Dona Mueller is also packing up to leave her home. Deafening fissure explosions have been shaking her house.

“You can see it blew out this window,” Mueller said, pointing to shards of glass on her upstairs bedroom floor.

Her family came to help her pack, but Mueller’s not taking much with her.

“There’s not much,” she said. “I can walk away. It’s stuff.”

‘I thought I was gonna bleed out’

Clinton has a metal rod in his leg and two broken bones. A cast covers part of his exposed bone.

He’s had two surgeries already, and will likely have more. But he’s expected to recover.

“It was the most extreme force I ever felt in my life,” he said in an interview from his hospital bed, recalling the impact. “I thought I was gonna bleed out.”

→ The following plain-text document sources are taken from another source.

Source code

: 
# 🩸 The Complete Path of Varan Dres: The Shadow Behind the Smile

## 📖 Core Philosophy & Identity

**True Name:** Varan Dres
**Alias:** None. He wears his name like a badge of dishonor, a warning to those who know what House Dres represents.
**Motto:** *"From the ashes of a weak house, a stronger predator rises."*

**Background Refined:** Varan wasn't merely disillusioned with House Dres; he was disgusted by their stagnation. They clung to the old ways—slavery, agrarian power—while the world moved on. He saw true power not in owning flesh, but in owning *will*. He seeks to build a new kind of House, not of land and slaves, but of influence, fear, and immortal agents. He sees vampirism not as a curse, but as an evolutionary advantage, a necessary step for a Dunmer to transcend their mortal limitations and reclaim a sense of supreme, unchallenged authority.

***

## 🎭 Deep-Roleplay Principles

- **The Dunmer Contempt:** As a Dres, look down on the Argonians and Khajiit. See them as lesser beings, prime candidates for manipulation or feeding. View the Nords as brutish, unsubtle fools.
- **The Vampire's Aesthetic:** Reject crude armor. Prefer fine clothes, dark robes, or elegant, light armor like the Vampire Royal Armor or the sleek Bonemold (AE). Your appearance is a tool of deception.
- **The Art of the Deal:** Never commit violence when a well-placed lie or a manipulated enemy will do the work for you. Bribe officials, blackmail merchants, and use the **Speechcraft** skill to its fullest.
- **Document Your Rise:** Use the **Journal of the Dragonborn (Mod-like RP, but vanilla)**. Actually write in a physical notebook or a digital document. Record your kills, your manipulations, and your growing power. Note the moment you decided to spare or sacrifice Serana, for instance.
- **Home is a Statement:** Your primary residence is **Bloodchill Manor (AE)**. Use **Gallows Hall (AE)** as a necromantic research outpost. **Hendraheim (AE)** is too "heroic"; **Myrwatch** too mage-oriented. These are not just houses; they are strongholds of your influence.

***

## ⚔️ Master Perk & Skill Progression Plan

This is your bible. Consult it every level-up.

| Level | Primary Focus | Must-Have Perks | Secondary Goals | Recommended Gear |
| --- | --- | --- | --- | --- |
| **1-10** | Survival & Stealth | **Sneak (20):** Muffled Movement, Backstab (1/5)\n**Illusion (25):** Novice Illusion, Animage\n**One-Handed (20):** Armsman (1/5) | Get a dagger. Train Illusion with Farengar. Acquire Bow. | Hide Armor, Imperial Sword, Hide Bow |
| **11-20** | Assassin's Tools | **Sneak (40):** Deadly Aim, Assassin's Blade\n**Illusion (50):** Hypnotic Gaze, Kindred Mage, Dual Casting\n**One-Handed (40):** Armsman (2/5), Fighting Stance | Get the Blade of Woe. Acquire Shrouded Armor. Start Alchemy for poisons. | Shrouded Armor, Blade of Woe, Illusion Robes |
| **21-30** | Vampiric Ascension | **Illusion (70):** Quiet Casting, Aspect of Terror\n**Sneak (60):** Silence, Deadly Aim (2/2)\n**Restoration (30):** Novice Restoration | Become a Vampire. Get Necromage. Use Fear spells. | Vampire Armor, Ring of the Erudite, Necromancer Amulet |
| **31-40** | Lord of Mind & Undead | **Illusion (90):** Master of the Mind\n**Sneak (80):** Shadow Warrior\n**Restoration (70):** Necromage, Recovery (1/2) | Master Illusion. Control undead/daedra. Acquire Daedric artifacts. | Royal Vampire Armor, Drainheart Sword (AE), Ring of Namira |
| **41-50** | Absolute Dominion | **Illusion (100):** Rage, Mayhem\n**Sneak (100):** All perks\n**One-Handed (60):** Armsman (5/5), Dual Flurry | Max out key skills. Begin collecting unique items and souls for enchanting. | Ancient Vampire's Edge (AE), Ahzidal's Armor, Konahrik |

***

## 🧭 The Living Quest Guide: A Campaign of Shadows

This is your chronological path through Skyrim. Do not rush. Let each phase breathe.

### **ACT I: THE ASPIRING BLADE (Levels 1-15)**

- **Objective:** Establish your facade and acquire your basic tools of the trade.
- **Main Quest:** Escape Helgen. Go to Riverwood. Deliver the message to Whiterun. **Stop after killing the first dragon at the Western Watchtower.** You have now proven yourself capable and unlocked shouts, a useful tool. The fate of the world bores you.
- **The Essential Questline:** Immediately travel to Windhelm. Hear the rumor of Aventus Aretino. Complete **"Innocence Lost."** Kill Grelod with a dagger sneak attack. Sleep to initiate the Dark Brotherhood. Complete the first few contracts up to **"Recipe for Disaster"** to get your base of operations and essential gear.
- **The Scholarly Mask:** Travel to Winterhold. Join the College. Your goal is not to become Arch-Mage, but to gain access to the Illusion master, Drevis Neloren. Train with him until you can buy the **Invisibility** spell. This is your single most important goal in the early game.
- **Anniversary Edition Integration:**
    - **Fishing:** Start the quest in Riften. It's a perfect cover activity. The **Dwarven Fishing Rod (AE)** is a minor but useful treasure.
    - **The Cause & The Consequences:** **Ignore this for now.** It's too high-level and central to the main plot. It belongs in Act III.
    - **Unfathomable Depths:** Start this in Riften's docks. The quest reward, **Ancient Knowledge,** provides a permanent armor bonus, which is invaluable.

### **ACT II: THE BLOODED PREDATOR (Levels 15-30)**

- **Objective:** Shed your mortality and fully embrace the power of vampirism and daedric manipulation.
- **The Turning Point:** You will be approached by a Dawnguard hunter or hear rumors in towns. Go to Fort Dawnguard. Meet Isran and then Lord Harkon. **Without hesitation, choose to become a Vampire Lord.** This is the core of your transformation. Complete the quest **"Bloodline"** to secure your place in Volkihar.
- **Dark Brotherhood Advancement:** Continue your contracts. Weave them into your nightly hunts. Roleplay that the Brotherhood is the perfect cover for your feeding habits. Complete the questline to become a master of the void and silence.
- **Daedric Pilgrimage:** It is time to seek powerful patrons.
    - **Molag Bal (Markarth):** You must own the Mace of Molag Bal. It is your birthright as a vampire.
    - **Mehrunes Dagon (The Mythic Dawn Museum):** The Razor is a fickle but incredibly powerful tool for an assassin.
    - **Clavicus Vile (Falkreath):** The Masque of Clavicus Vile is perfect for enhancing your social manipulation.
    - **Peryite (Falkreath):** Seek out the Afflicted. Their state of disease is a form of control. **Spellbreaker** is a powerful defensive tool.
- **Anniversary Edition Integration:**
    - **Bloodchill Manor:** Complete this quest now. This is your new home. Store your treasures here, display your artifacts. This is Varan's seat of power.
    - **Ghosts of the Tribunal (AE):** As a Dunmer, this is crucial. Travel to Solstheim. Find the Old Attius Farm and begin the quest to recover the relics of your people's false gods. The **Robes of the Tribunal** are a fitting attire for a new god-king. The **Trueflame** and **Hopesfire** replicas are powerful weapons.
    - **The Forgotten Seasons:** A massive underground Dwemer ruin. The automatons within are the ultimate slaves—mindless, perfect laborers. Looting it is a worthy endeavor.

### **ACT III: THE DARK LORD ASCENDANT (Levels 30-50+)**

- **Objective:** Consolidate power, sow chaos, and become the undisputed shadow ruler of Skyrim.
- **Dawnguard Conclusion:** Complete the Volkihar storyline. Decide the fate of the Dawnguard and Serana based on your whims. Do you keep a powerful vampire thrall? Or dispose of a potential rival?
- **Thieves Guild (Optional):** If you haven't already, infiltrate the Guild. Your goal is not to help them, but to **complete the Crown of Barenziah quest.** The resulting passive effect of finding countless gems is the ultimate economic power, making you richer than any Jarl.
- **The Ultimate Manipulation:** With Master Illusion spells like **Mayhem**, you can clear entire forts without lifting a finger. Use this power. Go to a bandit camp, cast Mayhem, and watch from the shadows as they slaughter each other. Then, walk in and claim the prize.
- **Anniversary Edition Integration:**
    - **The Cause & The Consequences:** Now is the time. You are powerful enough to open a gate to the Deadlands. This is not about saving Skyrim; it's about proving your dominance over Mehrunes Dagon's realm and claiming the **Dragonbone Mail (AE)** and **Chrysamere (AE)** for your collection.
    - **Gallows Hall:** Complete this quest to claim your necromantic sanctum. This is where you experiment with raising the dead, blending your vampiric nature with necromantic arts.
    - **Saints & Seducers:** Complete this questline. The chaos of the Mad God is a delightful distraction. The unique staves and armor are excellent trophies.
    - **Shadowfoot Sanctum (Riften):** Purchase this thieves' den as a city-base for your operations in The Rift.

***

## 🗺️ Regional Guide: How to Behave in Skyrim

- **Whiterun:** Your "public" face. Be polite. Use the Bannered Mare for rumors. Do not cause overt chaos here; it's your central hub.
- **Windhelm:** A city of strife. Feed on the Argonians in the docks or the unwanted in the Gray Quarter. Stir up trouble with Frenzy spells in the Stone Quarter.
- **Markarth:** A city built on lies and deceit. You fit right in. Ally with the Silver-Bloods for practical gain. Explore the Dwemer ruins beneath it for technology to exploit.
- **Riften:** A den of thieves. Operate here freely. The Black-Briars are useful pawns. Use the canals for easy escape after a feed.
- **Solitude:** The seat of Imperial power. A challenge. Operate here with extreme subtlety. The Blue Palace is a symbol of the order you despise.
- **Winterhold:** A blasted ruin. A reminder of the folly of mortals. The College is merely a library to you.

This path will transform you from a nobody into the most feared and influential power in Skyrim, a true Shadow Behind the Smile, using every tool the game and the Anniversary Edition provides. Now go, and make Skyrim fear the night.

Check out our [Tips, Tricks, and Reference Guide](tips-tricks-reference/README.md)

In spite of his injuries, he said he has no regrets about putting himself in harm’s way. Up until the point he was hit, the risk injury seemed low enough to warrant trying to save the homes, he said.

Of course, though, if Clinton could do it again he would pay more attention and try not to get hit.

“For the most part, we’ve enjoyed the whole time — front row seats to every aspect of a lava flow you can imagine,” he said. “It’s just been amazing when you see it close like that — and then to be able to save a couple structures, at least help.”